Homeworlds FAQ
FAQ for Homeworlds
Info taken from FAQs in file area and various forum threads, consolidated into a Wiki page so that people can more easily find all the info in one place and update it.
List of game FAQs
Number of nests needed of each color
Originally Homeworlds was for 3-6 players and used 5 nests of each color. This is the version published in Playing With Pyramids.
Later the 2-player version Binary Homeworlds specified 3 nests of each color since 5 was found to be looser and slower and less pleasing. Then Andy Looney suggested 4 nests for 3 players. This led to saying n+1 nests for n players.
Conveniently for new players purchasing their own sets, this means n+1 Treehouse sets are good for n players.
http://boardgamegeek.com/thread/141940/what-do-you-mean-by-a-standard-4-color-icehouse-se
How to do an action
To do an action (regardless of which of the 4 types of action), you need that color ability at a system. You can have it in one of 3 ways:
1. The system has a star of that color.
2. You have a ship of that color at the system.

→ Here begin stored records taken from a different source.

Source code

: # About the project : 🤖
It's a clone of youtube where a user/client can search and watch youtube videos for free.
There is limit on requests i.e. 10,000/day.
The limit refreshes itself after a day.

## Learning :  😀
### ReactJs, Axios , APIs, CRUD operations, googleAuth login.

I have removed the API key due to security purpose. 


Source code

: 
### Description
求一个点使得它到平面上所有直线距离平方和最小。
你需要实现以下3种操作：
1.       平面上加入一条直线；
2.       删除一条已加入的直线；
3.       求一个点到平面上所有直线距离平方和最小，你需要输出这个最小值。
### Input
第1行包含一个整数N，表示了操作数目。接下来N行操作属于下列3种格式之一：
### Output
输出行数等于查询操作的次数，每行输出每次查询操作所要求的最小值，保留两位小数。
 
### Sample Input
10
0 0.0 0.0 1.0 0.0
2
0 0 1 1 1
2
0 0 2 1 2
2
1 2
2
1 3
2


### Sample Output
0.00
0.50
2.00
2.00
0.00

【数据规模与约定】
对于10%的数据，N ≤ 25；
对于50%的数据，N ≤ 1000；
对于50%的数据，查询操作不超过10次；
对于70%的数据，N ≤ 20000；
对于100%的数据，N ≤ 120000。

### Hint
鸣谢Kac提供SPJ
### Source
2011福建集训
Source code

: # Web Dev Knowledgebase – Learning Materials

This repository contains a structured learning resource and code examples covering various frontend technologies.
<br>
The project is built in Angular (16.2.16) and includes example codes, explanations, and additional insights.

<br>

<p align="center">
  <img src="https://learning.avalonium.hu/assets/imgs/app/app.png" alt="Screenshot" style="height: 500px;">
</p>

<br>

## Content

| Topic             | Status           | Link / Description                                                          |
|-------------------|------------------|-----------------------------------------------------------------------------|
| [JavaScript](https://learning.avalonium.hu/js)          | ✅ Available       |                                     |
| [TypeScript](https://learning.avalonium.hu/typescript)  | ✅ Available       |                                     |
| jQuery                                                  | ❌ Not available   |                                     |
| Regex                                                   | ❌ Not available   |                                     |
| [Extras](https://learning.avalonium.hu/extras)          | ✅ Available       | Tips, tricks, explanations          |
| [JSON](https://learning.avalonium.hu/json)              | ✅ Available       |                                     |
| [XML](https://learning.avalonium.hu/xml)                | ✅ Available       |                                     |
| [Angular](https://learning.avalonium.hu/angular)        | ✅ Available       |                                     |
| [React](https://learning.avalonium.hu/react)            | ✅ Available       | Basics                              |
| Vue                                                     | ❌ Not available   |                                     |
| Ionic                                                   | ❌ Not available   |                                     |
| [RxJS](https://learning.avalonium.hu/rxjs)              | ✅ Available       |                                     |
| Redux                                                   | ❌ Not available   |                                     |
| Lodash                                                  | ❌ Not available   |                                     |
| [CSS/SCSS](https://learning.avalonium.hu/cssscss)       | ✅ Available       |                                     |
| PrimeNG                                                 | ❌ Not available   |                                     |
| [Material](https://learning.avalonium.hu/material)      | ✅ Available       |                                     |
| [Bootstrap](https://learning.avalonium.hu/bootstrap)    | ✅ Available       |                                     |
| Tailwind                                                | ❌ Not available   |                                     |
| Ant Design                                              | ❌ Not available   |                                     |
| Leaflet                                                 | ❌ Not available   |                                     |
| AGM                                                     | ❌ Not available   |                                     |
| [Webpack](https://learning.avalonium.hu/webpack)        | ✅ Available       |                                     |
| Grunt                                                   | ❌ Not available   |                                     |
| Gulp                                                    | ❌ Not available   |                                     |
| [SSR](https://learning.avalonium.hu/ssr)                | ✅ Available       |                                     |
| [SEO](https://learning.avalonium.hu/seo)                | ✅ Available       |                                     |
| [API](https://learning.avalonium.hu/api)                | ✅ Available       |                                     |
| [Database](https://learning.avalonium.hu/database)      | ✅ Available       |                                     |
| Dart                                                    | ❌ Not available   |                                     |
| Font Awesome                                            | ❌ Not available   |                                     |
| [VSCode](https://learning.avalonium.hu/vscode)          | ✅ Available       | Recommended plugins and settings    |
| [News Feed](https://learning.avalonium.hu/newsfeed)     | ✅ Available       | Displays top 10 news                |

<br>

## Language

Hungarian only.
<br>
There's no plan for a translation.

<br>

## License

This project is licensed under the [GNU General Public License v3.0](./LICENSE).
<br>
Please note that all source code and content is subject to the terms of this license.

3. You have sacrificed a ship of that color anywhere in the galaxy.
Building a ship requires a ship of the same color at the star
E.g. to build a red ship at a star, you must have a red ship already at that star.
Sacrificing a green ship which is the only ship at a star
If a star has no ships, it immediately returns to the pool. So if you sacrifice a green ship, the star's pyramid enters the pool and might affect your build possibilities.
The blue action makes ships trade color, not size
There is no way to directly "upgrade" a ship to a larger one. The blue action lets you change a ship to a different colored ship from the pool with the same size.
Yellow sacrifice points can make a single ship move several times
Yellow sacrifice points can make a single ship move several times, or make several ships each move once, or a combination (in the case of a Y3).
How attacks work
You don't need a red ship in the system! You need the red ability (either because you have a red ship at that same system, or because the system has a red star, or because you sacrificed a red ship). And you need some ship that's no smaller than the target ship you are capturing. If you have a red action at the star (for whatever reason) and you have a ship at least as big as the target ship at the star, then you can take control of the target ship.
Actions from a sacrifice are all optional
You don't have to use all actions gained from a sacrifice. Of course normally you prefer not to waste them.
Various multiplayer versions
- Good/Evil (the original version, published in Playing With Pyramids): Players have secret Good and Evil roles. An Evil player wins by eliminating any other player. Surviving Good players win by eliminating all Evil players.
- "Win by eliminating all other players": self-explanatory. :)
- "Sinister" variant: win by eliminating the player on your left. If that player gets eliminated by another player, then whoever was on their left becomes your new target to eliminate. (Andy Looney proposed this variant in September 2005: http://boardgamegeek.com/thread/85427/sinister-homeworlds)
An eliminated player's ships remain in play
An eliminated player's ships remain at their locations; they do not return to the pool. They could be captured, or contribute to a catastrophe.